* To do
This task calls for copying each line below that contains "throw".
· · ·
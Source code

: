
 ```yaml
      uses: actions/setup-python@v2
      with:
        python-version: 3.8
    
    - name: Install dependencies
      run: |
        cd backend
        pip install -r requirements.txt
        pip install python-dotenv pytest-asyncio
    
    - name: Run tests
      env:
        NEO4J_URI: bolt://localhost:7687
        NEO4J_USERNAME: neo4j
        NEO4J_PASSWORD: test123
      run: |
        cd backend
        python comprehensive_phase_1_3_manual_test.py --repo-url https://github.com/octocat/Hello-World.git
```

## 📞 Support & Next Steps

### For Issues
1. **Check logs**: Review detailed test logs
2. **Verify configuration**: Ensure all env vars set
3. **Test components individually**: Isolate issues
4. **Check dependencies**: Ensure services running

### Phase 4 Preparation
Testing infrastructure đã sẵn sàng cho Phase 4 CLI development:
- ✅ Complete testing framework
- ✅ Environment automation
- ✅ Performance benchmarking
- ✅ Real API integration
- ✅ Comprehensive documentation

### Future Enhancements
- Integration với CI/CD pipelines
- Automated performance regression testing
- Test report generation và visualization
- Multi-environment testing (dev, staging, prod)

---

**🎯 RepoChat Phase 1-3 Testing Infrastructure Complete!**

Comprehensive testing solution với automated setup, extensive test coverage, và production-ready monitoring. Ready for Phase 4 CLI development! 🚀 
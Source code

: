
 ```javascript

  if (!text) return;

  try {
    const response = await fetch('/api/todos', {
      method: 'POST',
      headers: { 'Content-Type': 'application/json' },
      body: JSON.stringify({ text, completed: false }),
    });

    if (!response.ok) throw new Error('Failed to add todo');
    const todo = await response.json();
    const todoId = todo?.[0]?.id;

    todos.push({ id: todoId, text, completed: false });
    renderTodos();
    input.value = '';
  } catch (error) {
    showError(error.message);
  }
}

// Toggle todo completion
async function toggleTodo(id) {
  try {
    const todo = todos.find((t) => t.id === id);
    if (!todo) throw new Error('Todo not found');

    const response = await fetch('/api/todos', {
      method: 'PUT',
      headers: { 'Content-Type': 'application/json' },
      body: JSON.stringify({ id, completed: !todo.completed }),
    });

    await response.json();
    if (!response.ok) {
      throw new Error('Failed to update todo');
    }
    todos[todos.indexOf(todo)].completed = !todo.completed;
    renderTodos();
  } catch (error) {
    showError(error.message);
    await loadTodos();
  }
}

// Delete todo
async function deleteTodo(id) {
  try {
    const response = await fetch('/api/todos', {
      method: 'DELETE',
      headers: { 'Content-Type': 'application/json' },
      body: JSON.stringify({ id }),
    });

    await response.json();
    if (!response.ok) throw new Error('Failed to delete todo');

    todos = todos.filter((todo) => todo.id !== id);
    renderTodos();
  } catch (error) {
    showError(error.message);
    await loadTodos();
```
· · ·
* Solution to the exercise
    if (!response.ok) throw new Error('Failed to add todo');
    if (!todo) throw new Error('Todo not found');
      throw new Error('Failed to update todo');
    if (!response.ok) throw new Error('Failed to delete todo');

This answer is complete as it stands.